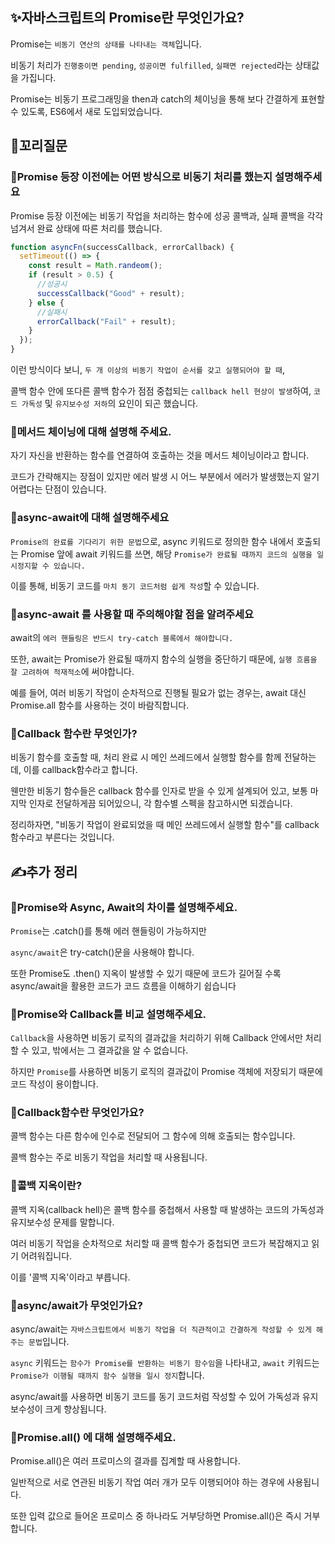 ## ✨자바스크립트의 Promise란 무엇인가요?

Promise는 `비동기 연산의 상태를 나타내는 객체`입니다.

비동기 처리가 `진행중이면 pending`, `성공이면 fulfilled`, `실패면 rejected`라는 상태값을 가집니다.

Promise는 비동기 프로그래밍을 then과 catch의 체이닝을 통해 보다 간결하게 표현할 수 있도록, ES6에서 새로 도입되었습니다.

## 🔁꼬리질문

### 🤔Promise 등장 이전에는 어떤 방식으로 비동기 처리를 했는지 설명해주세요

Promise 등장 이전에는 비동기 작업을 처리하는 함수에 성공 콜백과, 실패 콜백을 각각 넘겨서 완료 상태에 따른 처리를 했습니다.

```javascript
function asyncFn(successCallback, errorCallback) {
  setTimeout(() => {
    const result = Math.randeom();
    if (result > 0.5) {
      //성공시
      successCallback("Good" + result);
    } else {
      //실패시
      errorCallback("Fail" + result);
    }
  });
}
```

이런 방식이다 보니, `두 개 이상의 비동기 작업이 순서를 갖고 실행되어야 할 때`,

콜백 함수 안에 또다른 콜백 함수가 점점 중첩되는 `callback hell 현상이 발생`하여, `코드 가독성` 및 `유지보수성 저하`의 요인이 되곤 했습니다.

### 🤔메서드 체이닝에 대해 설명해 주세요.

자기 자신을 반환하는 함수를 연결하여 호출하는 것을 메서드 체이닝이라고 합니다.

코드가 간략해지는 장점이 있지만 에러 발생 시 어느 부분에서 에러가 발생했는지 알기 어렵다는 단점이 있습니다.

### 🤔async-await에 대해 설명해주세요

`Promise의 완료를 기다리기 위한 문법`으로, async 키워드로 정의한 함수 내에서 호출되는 Promise 앞에 await 키워드를 쓰면, 해당 `Promise가 완료될 때까지 코드의 실행을 일시정지할 수 있습니다.`

이를 통해, 비동기 코드를 `마치 동기 코드처럼 쉽게 작성`할 수 있습니다.

### 🤔async-await 를 사용할 때 주의해야할 점을 알려주세요

await의 `에러 핸들링은 반드시 try-catch 블록에서 해야합니다.`

또한, await는 Promise가 완료될 때까지 함수의 실행을 중단하기 때문에, `실행 흐름을 잘 고려하여 적재적소`에 써야합니다.

예를 들어, 여러 비동기 작업이 순차적으로 진행될 필요가 없는 경우는, await 대신 Promise.all 함수를 사용하는 것이 바람직합니다.

### 🤔Callback 함수란 무엇인가?

비동기 함수를 호출할 때, 처리 완료 시 메인 쓰레드에서 실행할 함수를 함께 전달하는데, 이를 callback함수라고 합니다.

웬만한 비동기 함수들은 callback 함수를 인자로 받을 수 있게 설계되어 있고, 보통 마지막 인자로 전달하게끔 되어있으니, 각 함수별 스펙을 참고하시면 되겠습니다.

정리하자면, "비동기 작업이 완료되었을 때 메인 쓰레드에서 실행할 함수"를 callback 함수라고 부른다는 것입니다.

## ✍️추가 정리

### 🤔Promise와 Async, Await의 차이를 설명해주세요.

`Promise`는 .catch()를 통해 에러 핸들링이 가능하지만

`async/await`은 try-catch()문을 사용해야 합니다.

또한 Promise도 .then() 지옥이 발생할 수 있기 때문에 코드가 길어질 수록 async/await을 활용한 코드가 코드 흐름을 이해하기 쉽습니다

### 🤔Promise와 Callback를 비교 설명해주세요.

`Callback`을 사용하면 비동기 로직의 결과값을 처리하기 위해 Callback 안에서만 처리할 수 있고, 밖에서는 그 결과값을 알 수 없습니다.

하지만 `Promise`를 사용하면 비동기 로직의 결과값이 Promise 객체에 저장되기 때문에 코드 작성이 용이합니다.

### 🤔Callback함수란 무엇인가요?

콜백 함수는 다른 함수에 인수로 전달되어 그 함수에 의해 호출되는 함수입니다.

콜백 함수는 주로 비동기 작업을 처리할 때 사용됩니다.

### 🤔콜백 지옥이란?

콜백 지옥(callback hell)은 콜백 함수를 중첩해서 사용할 때 발생하는 코드의 가독성과 유지보수성 문제를 말합니다.

여러 비동기 작업을 순차적으로 처리할 때 콜백 함수가 중첩되면 코드가 복잡해지고 읽기 어려워집니다.

이를 '콜백 지옥'이라고 부릅니다.

### 🤔async/await가 무엇인가요?

async/await는 `자바스크립트에서 비동기 작업을 더 직관적이고 간결하게 작성할 수 있게 해주는 문법`입니다.

`async` 키워드는 `함수가 Promise를 반환하는 비동기 함수임`을 나타내고, `await` 키워드는 `Promise가 이행될 때까지 함수 실행을 일시 정지`합니다.

async/await를 사용하면 비동기 코드를 동기 코드처럼 작성할 수 있어 가독성과 유지보수성이 크게 향상됩니다.

### 🤔Promise.all() 에 대해 설명해주세요.

Promise.all()은 여러 프로미스의 결과를 집계할 때 사용합니다.

일반적으로 서로 연관된 비동기 작업 여러 개가 모두 이행되어야 하는 경우에 사용됩니다.

또한 입력 값으로 들어온 프로미스 중 하나라도 거부당하면 Promise.all()은 즉시 거부합니다.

Activity: Only a number is needed: how many lines of the material above contain "hell"?

Completed task: 2